This interactive visualization illustrates what nodes (entities) and edges (relationships) are in graph theory by modeling a basic healthcare scenario. Each node represents a distinct entity in the healthcare system with its own unique properties, while edges show the relationships between these entities. This foundational example demonstrates how graph databases naturally model real-world healthcare interactions.

Features

Node Types

  • Patient (Blue, Circle): Represents individual patients in the healthcare system
  • Properties: name, age, mrn, admission_date

  • Provider (Green, Circle): Healthcare providers such as physicians and specialists

  • Properties: name, specialty, npi, department

  • Diagnosis (Orange, Circle): Medical diagnoses and conditions

  • Properties: name, icd10_code, category, severity

  • Medication (Purple, Circle): Medications prescribed to patients

  • Properties: name, generic_name, dosage, frequency

  • Facility (Yellow, Circle): Healthcare facilities and hospitals

  • Properties: name, type, address, bed_capacity

Interactive Features

  • Hover Tooltips: Hover over any node to see its type and properties in a tooltip
  • Click for Details: Click on a node to display full details in the right sidebar
  • Search: Use the search box to find nodes by name or property values
  • Filter by Type: Toggle checkboxes to show or hide specific node types
  • Select All/Unselect All: Bulk controls to quickly filter all node types
  • Force-Directed Layout: Automatic node positioning using physics simulation

Educational Insights

  • Graph Basics: A graph consists of nodes (entities) and edges (relationships).

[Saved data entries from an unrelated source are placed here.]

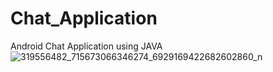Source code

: # Chat_Application
Android Chat Application using JAVA
![319556482_715673066346274_6929169422682602860_n](https://user-images.githubusercontent.com/53111065/207936904-e7bfcf05-aac6-4a38-8ef5-f1c1c9b6fa4d.jpg)
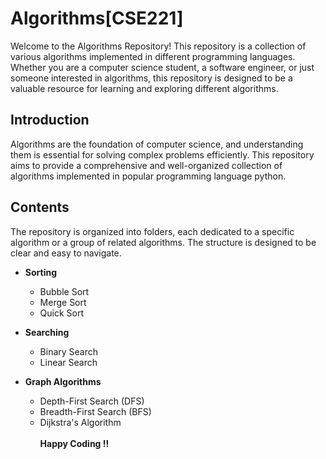 # Algorithms[CSE221]

Welcome to the Algorithms Repository! This repository is a collection of various algorithms implemented in different programming languages. Whether you are a computer science student, a software engineer, or just someone interested in algorithms, this repository is designed to be a valuable resource for learning and exploring different algorithms.

## Introduction

Algorithms are the foundation of computer science, and understanding them is essential for solving complex problems efficiently. This repository aims to provide a comprehensive and well-organized collection of algorithms implemented in popular programming language python.

## Contents

The repository is organized into folders, each dedicated to a specific algorithm or a group of related algorithms. The structure is designed to be clear and easy to navigate.

- **Sorting**
  - Bubble Sort
  - Merge Sort
  - Quick Sort

- **Searching**
  - Binary Search
  - Linear Search

- **Graph Algorithms**
  - Depth-First Search (DFS)
  - Breadth-First Search (BFS)
  - Dijkstra's Algorithm
  <br> <br>
**Happy Coding !!**



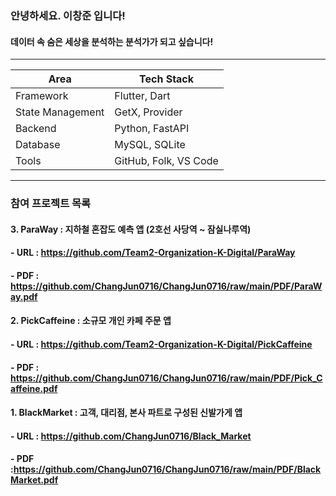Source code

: ### 안녕하세요. 이창준 입니다!    
#### 데이터 속 숨은 세상을 분석하는 분석가가 되고 싶습니다!

---------------------------------------------------
| Area       | Tech Stack               |
|------------|--------------------------|
| Framework  | Flutter, Dart            |
| State Management| GetX, Provider      |
| Backend    | Python, FastAPI          |
| Database   | MySQL, SQLite            |
| Tools      | GitHub, Folk, VS Code    | 
-----------------------------------------------------

### 참여 프로젝트 목록

#### 3. ParaWay : 지하철 혼잡도 예측 앱 (2호선 사당역 ~ 잠실나루역)
####  - URL : https://github.com/Team2-Organization-K-Digital/ParaWay
####  - PDF : https://github.com/ChangJun0716/ChangJun0716/raw/main/PDF/ParaWay.pdf

#### 2. PickCaffeine : 소규모 개인 카페 주문 앱
####  - URL : https://github.com/Team2-Organization-K-Digital/PickCaffeine
####  - PDF : https://github.com/ChangJun0716/ChangJun0716/raw/main/PDF/Pick_Caffeine.pdf

#### 1. BlackMarket : 고객, 대리점, 본사 파트로 구성된 신발가게 앱
####   - URL : https://github.com/ChangJun0716/Black_Market
####   - PDF :https://github.com/ChangJun0716/ChangJun0716/raw/main/PDF/BlackMarket.pdf

<!--
**ChangJun0716/ChangJun0716** is a ✨ _special_ ✨ repository because its `README.md` (this file) appears on your GitHub profile.

Here are some ideas to get you started:

- 🔭 I’m currently working on ...
- 🌱 I’m currently learning ...
- 👯 I’m looking to collaborate on ...
- 🤔 I’m looking for help with ...
- 💬 Ask me about ...
- 📫 How to reach me: ...
- 😄 Pronouns: ...
- ⚡ Fun fact: ...
-->

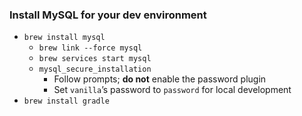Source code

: ### Install MySQL for your dev environment
* `brew install mysql`
    * `brew link --force mysql`
    * `brew services start mysql`
    * `mysql_secure_installation`
        * Follow prompts; **do not** enable the password plugin
        * Set `vanilla`’s password to `password` for local development
* `brew install gradle`
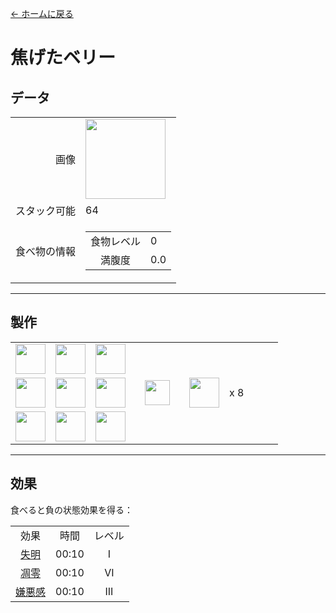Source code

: [← ホームに戻る](../)
# 焦げたベリー

## データ
<table>
    <tr><td align="end">画像</td><td><img src="https://i.imgur.com/ecZSKjw.png" width="128"/></td></tr>
    <tr><td align="end">スタック可能</td><td>64</td></tr>
    <tr>
        <td align="end">食べ物の情報</td>
        <td>
            <table>
                <tr><td align="center">食物レベル</td><td align="start">0</td></tr>
                <tr><td align="center">満腹度</td><td align="start">0.0</td></tr>
            </table>
        </td>
    </tr>
</table>

---

## 製作
<table>
    <tr><td><img src="https://i.imgur.com/mwBjZbU.png" width="48"/></td><td><img src="https://i.imgur.com/mwBjZbU.png" width="48"/></td><td><img src="https://i.imgur.com/mwBjZbU.png" width="48"/></td><td colspan="3"></td></tr>
    <tr><td><img src="https://i.imgur.com/mwBjZbU.png" width="48"/></td><td><img src="https://i.imgur.com/Hf9j5cV.png" width="48"/></td><td><img src="https://i.imgur.com/mwBjZbU.png" width="48"/></td><td width="70" align="center"><img src="https://i.imgur.com/VE0KqIE.png" width="40"/></td><td><img src="https://i.imgur.com/ecZSKjw.png" width="48"/></td><td width="70">x 8</td></tr>
    <tr><td><img src="https://i.imgur.com/mwBjZbU.png" width="48"/></td><td><img src="https://i.imgur.com/mwBjZbU.png" width="48"/></td><td><img src="https://i.imgur.com/mwBjZbU.png" width="48"/></td><td colspan="3"></td></tr>
</table>

---

## 効果
食べると負の状態効果を得る：

<table>
    <tr><td align="center">効果</td><td align="center">時間</td><td align="center">レベル</td></tr>
    <tr><td align="center"><a href="https://minecraft.fandom.com/ja/wiki/失明">失明</a></td><td align="center">00:10</td><td align="center">I</td></tr>
    <tr><td align="center"><a href="https://minecraft.fandom.com/ja/wiki/凋零">凋零</a></td><td align="center">00:10</td><td align="center">VI</td></tr>
    <tr><td align="center"><a href="https://minecraft.fandom.com/ja/wiki/嫌悪感">嫌悪感</a></td><td align="center">00:10</td><td align="center">III</td></tr>
</table>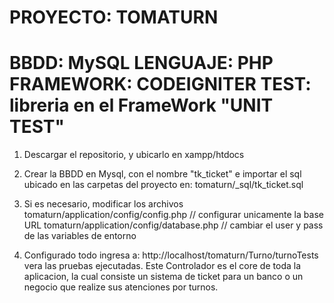 PROYECTO: TOMATURN
==================
BBDD: MySQL
LENGUAJE: PHP
FRAMEWORK: CODEIGNITER
TEST: libreria en el FrameWork "UNIT TEST" 
==================
1. Descargar el repositorio, y ubicarlo en xampp/htdocs
2. Crear la BBDD en Mysql, con el nombre "tk_ticket" e importar el sql ubicado en las carpetas del proyecto en: tomaturn/_sql/tk_ticket.sql

3. Si es necesario, modificar los archivos 
	tomaturn/application/config/config.php // configurar unicamente la base URL
	tomaturn/application/config/database.php // cambiar el user y pass de las variables de entorno

4. Configurado todo ingresa a: http://localhost/tomaturn/Turno/turnoTests
   vera las pruebas ejecutadas.
   Este Controlador es el core de toda la aplicacion, la cual consiste un sistema de ticket para un banco o un negocio que realize sus atenciones por turnos.
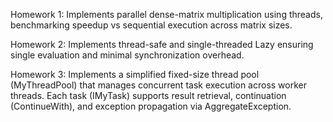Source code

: Homework 1:
Implements parallel dense-matrix multiplication using threads, benchmarking speedup vs sequential execution across matrix sizes.

Homework 2:
Implements thread-safe and single-threaded Lazy<T> ensuring single evaluation and minimal synchronization overhead.

Homework 3: 
Implements a simplified fixed-size thread pool (MyThreadPool) that manages concurrent task execution across worker threads. Each task (IMyTask<TResult>) supports result retrieval, continuation (ContinueWith), and exception propagation via AggregateException.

Nodes represent things (patient, provider, diagnosis), while edges represent how these things are connected (visited, diagnosed with, prescribed).

  • Heterogeneous Properties: Notice how each node type has completely different properties—patients have MRN and age, providers have NPI and specialty, diagnoses have ICD-10 codes. In a graph database, this flexibility is natural, while relational databases would require multiple tables or sparse schemas.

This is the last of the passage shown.